Kaspersky reported last week that it had seen overlaps between attacks launched by Sofacy and campaigns conducted by other state-sponsored cyberspies, including ones linked to China and the United States.
A team of researchers has demonstrated how air-gapped computers can stealthily communicate with each other using speakers or headphones over ultrasonic waves. Experts from the Cyber-Security Research Center at the Ben-Gurion University of the Negev in Israel combined previous research on communications through ultrasonic waves with a technique that can be used to turn a device’s speakers into a microphone in an effort to create a covert data exfiltration channel. Researchers demonstrated several years ago that audio modulation and demodulation can be used to exchange data between computers over the air via the ultrasonic frequency range.
The method requires that the devices communicating with each other are equipped with both microphones and speakers. However, it’s possible to turn speakers, headphones or earphones into microphones using only software, which Ben-Gurion University researchers demonstrated back in 2016 in an attack they dubbed SPEAKE(a)R. Experts have now combined the two methods to show that a piece of malware installed on an air-gapped system fitted with speakers, headphones or earphones can transmit bits of data to one or more nearby devices running malware designed to capture the data via an audio output system turned into a microphone.
These types of attacks, which they have dubbed MOSQUITO, can be launched in scenarios involving desktop computers that don’t have a microphone, or when the microphone on a laptop or desktop system has been disabled or taped. The data exchange can take place over inaudible sound waves at frequencies of 18kHz or higher, which can be captured by regular headphones or speakers. The data can be modulated through audio frequency-shift keying (AFSK), which uses one frequency to transmit “0” bits and a different frequency to transmit “1” bits.
Tests conducted by researchers showed that a transfer rate ranging between 1200 bits/sec and 1800 bits/sec can be obtained for up to 8 meters (26 feet) for audible frequencies transmitted and captured using loudspeakers. The transfer rate drops to between 300 bits/sec and 600 bits/sec for inaudible frequencies.
Experiments conducted using headphones and earphones as recipients showed that they are not much worse than speakers, with transfer rates ranging between 300 bits/sec and 600 bits/sec over distances of 1m (3ft), 5m (16ft) and 8m (26ft). However, performance is significantly degraded when headphones are used both by the sender and the recipient — it only works over a distance of up to 3m (10ft) at a maximum of 250 bits/sec. It’s worth noting that these are upper theoretical transmission rates.

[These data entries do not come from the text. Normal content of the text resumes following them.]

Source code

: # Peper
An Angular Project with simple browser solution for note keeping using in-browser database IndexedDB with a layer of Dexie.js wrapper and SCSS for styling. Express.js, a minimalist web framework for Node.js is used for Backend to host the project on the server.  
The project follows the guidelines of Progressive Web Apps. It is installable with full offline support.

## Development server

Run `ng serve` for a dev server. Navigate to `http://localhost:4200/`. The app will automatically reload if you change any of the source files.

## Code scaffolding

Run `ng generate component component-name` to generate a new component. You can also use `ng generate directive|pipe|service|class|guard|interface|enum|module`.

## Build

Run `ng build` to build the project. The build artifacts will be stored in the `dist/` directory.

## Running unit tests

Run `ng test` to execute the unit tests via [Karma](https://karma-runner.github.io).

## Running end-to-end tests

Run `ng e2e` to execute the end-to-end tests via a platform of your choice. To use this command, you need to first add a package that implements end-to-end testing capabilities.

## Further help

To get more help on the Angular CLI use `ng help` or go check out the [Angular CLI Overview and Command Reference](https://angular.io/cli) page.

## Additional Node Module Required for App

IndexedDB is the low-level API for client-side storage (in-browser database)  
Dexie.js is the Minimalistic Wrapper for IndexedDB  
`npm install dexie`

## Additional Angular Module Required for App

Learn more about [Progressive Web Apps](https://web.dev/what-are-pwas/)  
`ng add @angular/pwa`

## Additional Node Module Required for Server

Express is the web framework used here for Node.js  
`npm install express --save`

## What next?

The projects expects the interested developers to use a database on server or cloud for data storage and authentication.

In practice, the transfer rate is influenced by environmental noise, the position of the transmitter and receiver, and bit error rates. “Our experiments shows that at a distance of three meters between two speakers, a transmission rate of 166 bit/sec results in a 1% bit error rate, during the exfiltration of a 1Kbit binary file,” researchers explained in their paper. “However, at distances of 4-9 meters, the 1% bit error rate is only achieved at transmission rates of 10 bit/sec. Our waveform analysis shows that the signal quality is degraded at distances greater than four meters mainly due to the environmental noise, which results in a lower SNR.”
Researchers at the Ben-Gurion University of the Negev previously demonstrated that stealthy data exfiltration is also possible via magnetic fields, infrared cameras, router LEDs, scanners, HDD activity LEDs, USB devices, the noise emitted by hard drives and fans, and heat emissions.